== What you will do ==
Look through the listing underneath for "Framework", and copy every line that has it.
-.-.-
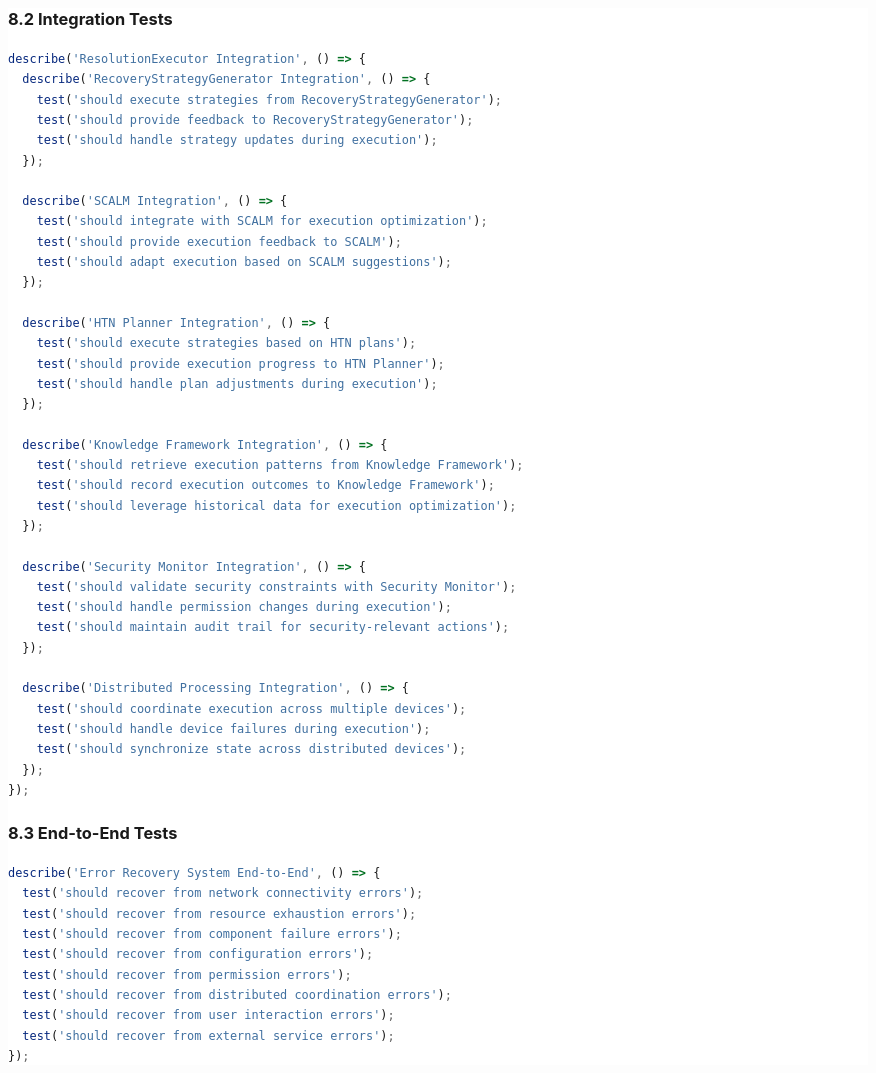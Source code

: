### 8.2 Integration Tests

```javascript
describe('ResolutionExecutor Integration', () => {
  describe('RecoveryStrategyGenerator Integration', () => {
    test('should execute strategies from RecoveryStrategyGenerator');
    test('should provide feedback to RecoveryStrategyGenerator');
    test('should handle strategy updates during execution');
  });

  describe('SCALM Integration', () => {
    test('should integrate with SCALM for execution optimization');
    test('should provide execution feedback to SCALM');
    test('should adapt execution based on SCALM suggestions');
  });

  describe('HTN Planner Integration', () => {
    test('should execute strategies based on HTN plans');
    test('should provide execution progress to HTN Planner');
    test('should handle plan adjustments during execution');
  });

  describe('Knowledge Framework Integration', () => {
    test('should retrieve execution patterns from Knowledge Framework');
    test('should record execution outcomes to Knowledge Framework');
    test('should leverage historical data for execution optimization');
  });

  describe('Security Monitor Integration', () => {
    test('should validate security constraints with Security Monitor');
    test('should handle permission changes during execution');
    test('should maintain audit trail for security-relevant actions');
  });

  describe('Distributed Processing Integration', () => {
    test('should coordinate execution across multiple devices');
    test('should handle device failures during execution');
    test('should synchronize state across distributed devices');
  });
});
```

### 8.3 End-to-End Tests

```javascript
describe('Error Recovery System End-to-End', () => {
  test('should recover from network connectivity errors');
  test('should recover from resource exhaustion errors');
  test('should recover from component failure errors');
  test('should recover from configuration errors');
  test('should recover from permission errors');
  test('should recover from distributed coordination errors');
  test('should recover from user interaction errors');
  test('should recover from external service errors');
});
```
-.-.-
== Answer to this problem ==
  describe('Knowledge Framework Integration', () => {
    test('should retrieve execution patterns from Knowledge Framework');
    test('should record execution outcomes to Knowledge Framework');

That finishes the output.